(Stored data)
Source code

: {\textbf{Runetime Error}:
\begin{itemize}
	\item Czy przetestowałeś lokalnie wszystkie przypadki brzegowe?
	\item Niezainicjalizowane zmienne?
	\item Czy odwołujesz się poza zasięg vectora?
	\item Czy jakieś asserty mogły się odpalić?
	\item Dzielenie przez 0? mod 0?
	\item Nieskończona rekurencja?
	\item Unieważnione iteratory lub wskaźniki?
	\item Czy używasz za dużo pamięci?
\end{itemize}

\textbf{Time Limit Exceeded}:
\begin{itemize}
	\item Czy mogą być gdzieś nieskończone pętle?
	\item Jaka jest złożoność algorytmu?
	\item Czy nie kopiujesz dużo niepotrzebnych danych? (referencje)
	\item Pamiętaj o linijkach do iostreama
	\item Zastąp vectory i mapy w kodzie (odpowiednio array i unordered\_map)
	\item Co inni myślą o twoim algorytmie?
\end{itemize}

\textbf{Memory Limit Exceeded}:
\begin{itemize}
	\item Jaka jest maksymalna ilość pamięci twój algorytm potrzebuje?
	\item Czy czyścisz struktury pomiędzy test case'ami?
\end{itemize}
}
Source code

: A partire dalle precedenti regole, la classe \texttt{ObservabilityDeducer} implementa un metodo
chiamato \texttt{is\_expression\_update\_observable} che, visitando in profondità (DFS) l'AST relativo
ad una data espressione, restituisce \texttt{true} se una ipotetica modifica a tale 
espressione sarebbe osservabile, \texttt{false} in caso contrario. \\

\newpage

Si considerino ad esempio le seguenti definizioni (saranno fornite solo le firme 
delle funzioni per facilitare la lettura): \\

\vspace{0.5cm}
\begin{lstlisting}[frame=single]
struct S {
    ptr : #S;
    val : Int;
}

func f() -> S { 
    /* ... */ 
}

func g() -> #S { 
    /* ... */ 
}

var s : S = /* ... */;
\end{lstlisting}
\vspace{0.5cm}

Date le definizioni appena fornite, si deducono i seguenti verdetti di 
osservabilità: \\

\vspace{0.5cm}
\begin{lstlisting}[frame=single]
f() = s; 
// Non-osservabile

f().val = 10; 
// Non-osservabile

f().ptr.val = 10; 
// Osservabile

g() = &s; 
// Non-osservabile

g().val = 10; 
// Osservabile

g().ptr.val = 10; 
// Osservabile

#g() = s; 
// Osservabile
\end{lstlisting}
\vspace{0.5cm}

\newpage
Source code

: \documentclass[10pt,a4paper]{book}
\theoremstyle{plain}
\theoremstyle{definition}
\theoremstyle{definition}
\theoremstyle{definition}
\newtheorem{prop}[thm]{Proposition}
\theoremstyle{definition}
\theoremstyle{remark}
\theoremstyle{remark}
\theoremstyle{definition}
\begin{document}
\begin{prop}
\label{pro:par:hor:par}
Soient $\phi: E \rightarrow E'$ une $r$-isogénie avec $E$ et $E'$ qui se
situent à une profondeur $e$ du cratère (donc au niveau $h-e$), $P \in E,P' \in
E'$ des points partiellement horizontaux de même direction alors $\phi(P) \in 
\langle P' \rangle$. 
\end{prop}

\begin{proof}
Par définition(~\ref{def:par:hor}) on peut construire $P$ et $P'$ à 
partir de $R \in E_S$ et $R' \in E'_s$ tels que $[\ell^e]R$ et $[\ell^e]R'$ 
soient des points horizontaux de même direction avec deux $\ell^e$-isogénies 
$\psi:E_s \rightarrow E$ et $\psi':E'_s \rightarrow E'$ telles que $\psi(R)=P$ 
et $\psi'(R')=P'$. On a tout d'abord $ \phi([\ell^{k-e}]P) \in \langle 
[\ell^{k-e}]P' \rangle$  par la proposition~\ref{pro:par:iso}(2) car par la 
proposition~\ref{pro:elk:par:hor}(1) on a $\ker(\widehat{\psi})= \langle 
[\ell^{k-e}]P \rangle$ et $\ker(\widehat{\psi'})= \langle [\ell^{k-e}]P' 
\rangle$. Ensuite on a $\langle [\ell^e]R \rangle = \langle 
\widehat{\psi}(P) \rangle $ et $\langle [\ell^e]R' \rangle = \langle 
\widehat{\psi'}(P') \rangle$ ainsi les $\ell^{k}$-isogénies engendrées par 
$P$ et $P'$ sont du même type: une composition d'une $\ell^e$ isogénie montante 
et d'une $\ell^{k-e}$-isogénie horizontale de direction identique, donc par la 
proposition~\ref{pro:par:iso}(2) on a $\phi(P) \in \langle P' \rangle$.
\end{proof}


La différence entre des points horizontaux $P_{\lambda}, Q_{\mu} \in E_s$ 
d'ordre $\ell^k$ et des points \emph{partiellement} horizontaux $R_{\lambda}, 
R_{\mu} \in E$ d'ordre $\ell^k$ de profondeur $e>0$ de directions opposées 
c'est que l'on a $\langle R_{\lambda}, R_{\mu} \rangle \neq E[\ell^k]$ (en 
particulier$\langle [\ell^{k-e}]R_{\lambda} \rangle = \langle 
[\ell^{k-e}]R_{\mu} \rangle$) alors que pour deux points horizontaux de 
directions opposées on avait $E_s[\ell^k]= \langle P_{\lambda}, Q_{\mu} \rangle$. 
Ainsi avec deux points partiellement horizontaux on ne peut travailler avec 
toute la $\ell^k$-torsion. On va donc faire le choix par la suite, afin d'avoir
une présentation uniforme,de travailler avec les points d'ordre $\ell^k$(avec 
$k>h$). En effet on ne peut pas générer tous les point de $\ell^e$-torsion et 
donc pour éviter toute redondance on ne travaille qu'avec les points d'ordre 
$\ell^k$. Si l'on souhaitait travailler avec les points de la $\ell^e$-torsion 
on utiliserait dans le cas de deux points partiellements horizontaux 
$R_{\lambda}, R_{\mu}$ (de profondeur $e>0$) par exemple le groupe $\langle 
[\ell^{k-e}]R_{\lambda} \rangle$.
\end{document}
==
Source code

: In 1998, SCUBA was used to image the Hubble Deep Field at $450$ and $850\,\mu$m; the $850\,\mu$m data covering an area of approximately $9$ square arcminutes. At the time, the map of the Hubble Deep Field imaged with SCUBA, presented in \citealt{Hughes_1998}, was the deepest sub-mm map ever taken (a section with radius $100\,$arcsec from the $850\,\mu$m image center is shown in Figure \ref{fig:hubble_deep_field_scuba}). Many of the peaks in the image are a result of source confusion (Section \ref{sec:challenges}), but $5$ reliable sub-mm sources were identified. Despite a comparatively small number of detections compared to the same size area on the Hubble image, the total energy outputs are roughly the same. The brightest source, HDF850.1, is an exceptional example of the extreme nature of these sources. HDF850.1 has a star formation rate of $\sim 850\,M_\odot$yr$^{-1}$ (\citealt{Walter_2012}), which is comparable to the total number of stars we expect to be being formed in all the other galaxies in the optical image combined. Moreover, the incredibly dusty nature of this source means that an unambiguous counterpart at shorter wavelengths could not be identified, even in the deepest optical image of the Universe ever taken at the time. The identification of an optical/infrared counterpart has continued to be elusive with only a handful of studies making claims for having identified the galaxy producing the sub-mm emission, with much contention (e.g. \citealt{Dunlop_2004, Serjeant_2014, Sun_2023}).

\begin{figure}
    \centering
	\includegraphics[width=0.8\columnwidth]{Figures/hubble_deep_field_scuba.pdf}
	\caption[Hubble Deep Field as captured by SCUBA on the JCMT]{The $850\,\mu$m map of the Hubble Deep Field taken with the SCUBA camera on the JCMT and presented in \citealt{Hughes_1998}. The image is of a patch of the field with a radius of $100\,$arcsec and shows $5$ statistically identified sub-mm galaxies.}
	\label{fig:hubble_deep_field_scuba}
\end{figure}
...
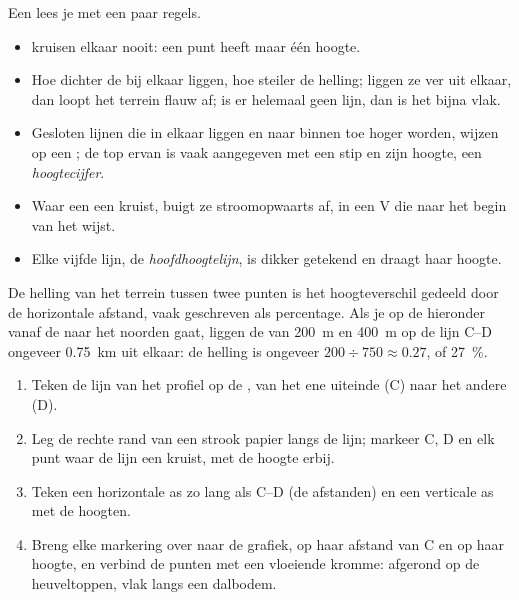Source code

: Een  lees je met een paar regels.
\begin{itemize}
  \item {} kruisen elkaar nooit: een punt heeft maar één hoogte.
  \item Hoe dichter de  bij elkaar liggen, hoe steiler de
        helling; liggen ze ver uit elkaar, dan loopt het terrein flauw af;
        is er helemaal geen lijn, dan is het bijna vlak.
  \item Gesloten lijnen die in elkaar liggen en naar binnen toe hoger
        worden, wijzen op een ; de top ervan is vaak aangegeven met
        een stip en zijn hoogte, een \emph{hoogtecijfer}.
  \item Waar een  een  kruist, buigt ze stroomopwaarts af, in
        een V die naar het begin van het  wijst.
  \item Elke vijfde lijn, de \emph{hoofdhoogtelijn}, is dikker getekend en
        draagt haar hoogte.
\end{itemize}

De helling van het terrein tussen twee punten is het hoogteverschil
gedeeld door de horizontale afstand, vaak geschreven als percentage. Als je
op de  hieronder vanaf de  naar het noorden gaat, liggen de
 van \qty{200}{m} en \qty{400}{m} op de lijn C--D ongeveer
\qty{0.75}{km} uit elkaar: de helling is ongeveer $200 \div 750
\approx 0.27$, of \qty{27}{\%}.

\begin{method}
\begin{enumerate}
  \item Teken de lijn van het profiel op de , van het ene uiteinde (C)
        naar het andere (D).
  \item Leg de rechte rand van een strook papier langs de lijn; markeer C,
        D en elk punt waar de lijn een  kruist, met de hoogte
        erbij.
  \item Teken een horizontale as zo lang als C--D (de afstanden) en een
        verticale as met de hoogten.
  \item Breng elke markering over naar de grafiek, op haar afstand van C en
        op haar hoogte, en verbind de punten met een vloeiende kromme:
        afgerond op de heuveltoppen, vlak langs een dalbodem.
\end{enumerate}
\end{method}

(Work order)
Scan the lines above for "opposées", then copy every one that has it.

(Answer for this exercise)
R_{\mu} \in E$ d'ordre $\ell^k$ de profondeur $e>0$ de directions opposées 
directions opposées on avait $E_s[\ell^k]= \langle P_{\lambda}, Q_{\mu} \rangle$. 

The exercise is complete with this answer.